Плывя дальше вниз по Итилю, останавливались в поселении вдоль возвышенности, где строился город Укек.В переводе с монгольского, это название означает 'массивная гора, или крупная возвышенность с плоским верхом'. Здесь так же, как и в Булгаре с высокого берега открывался вид на синие воды Итиля под чистым, бескрайним синим небом.Тогда Глеб впервые ступил на землю Степи, сорвал колоски ковыля, развеваемые, и тревога охватила душу: какие испытания готовит для него эта земля? Плен, как его любимому герою - князю Игорю? Или же казнь, как его деду по матери - черниговскому князю Михаилу? Глеб уговорил Якима отпустить его с двумя дружинниками прогуляться по селению. Первый встретившийся на берегу русский рыбак сказал, что здесь много русских людей, не только пленных, но и торговцев, и дядька согласился. На своем пути юный князь встречал самые разные лиц: тут и славяне, и булгары, и кипчаки, и мокша. И все доброжелательны: кланяются, приветствуют, предлагают угостить, видя знатного гостя. И между собой общаются, как хорошие знакомые, невзирая на разницу вер и племен. Тогда он впервые увидел монгола, пришедшего туда, чтобы продать мясо и шкуры. Он был одет, как положено: в дээл и шапку малхай, из-под которой выглядывали две косы. Когда он снял шапку, Глеб увидел, что затылок это выбрит. Этот человек не был похож ни на половца, ни на булгара: людей с такими ярко выраженными азиатскими чертами - разрезом глаз и скулами Глеб еще ни разу не встречал. Говорил он с местными, как и они между собой - на кипчакском. И вел себя, как мирный человек, разговаривая спокойно и приветливо с жителями. 'Не похож он на воинственного человека' - подумал князь. Яким позже объяснил ему: 'На войне и в мирной жизни люди ведут себя по-разному. Этот татарин не смог бы торговать с местными, если бы насильничал'. 'Никогда, Яким, я раньше не видел столько разных людей в одном месте!', - сказал Глеб, когда они уже взошли на судно.

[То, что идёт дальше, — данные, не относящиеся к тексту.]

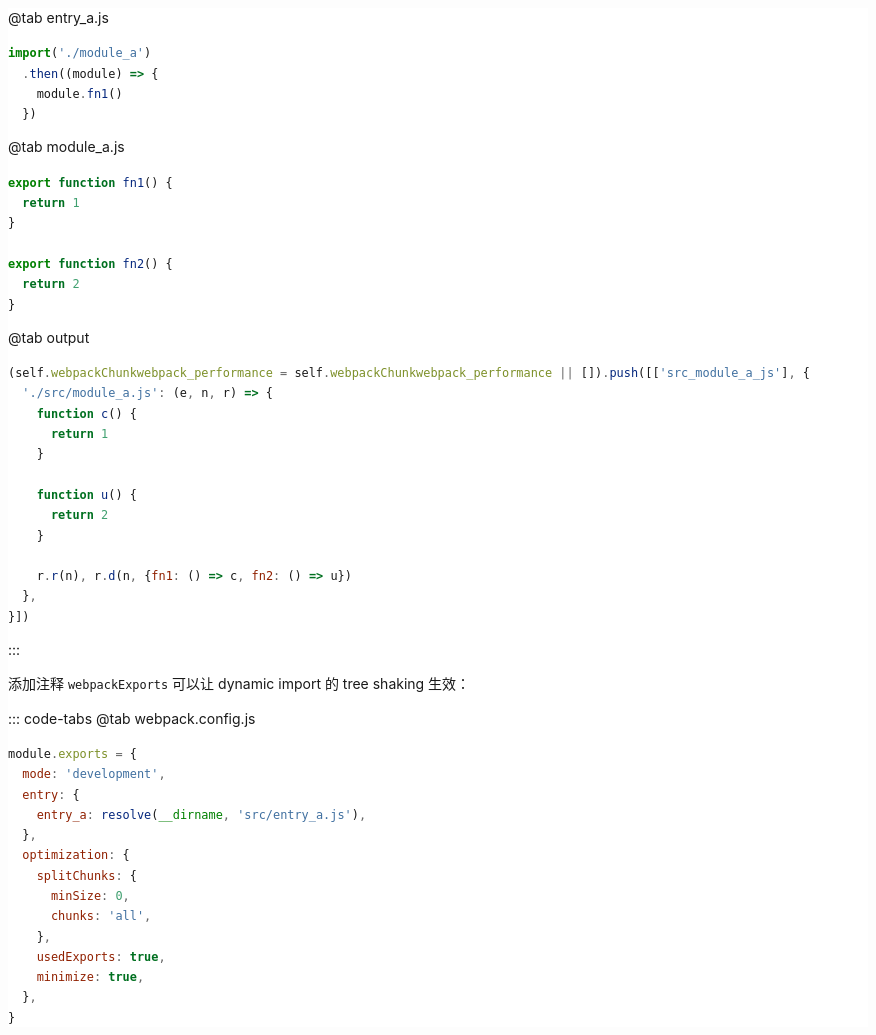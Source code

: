 @tab entry_a.js
```js {1}
import('./module_a')
  .then((module) => {
    module.fn1()
  })
```

@tab module_a.js
```js
export function fn1() {
  return 1
}

export function fn2() {
  return 2
}
```

@tab output
```js {3-9}
(self.webpackChunkwebpack_performance = self.webpackChunkwebpack_performance || []).push([['src_module_a_js'], {
  './src/module_a.js': (e, n, r) => {
    function c() {
      return 1
    }

    function u() {
      return 2
    }

    r.r(n), r.d(n, {fn1: () => c, fn2: () => u})
  },
}])
```
:::

添加注释 `webpackExports` 可以让 dynamic import 的 tree shaking 生效：

::: code-tabs
@tab webpack.config.js
```js
module.exports = {
  mode: 'development',
  entry: {
    entry_a: resolve(__dirname, 'src/entry_a.js'),
  },
  optimization: {
    splitChunks: {
      minSize: 0,
      chunks: 'all',
    },
    usedExports: true,
    minimize: true,
  },
}
```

Помещение, где жил Глеб, Яким и двое слуг, оказалось тесным. Для покоев князя смогли выделить маленькую комнату, в остальной части дома ютились Яким и слуги. Монгол, которого приставили сопровождать князя, принес дээл и сказал:
- Наденьте дээл, князь. Все, кто приезжает в ставку обязан надеть.
- А брить голову и косы заплетать, как у татар, не придется? - засмеялся Глеб.
- Князь! - строго сказал по-русски Яким. - Не злите татарина!
Но монгол все с тем же серьезным выражением лица, не выражавшим ни гнева, ни веселья, спокойно ответил:
- Нет, об этом не говорили.
- И слава богу! - продолжал смеяться Глеб.
По взгляду монгола было видно, что его это начинало раздражать, и Глеб замолчал.
Глеб взял халат с широким поясом, накинул его прямо на одежду.
- Слишком большой, - сказал он по-кипчакски. Монгол молчал в ответ. Глеб, накинул дээл прямо на свою одежду, он, и правда, оказался таким длинным для него, что волочился по полу.
- Найду другой, - спокойно сказал сопровождающий. - В ставку всегда приезжают люди ростом повыше.
Через некоторое время монгол вернулся с другим дээлом - для подростка. Глеб, послушавший за время его отсутствия наставления Якима, что нельзя гневить сопровождающего и что им еще повезло с этим сопровождающим, другие бывают грубые, он взял, вышел в свои тесные покои и сразу переоделся. Выйдя в халате, юный князь рассматривал пояс и рукава, пытаясь сдерживать смех над собой в необычном виде.
Монгол опять куда-то ушел по своим делам, уставший Яким лег спать, слуги ютились по хозяйству, а татарин, монгол, на самом деле, куда-то ускакал. Выйдя из маленькой комнатки, Глеб, тихо пройдя к двери, перешагнул порог дома, прошел до ворот двора, и вышел на улицу. Он шел в сторону базара, пытаясь запомнить дорогу обратно.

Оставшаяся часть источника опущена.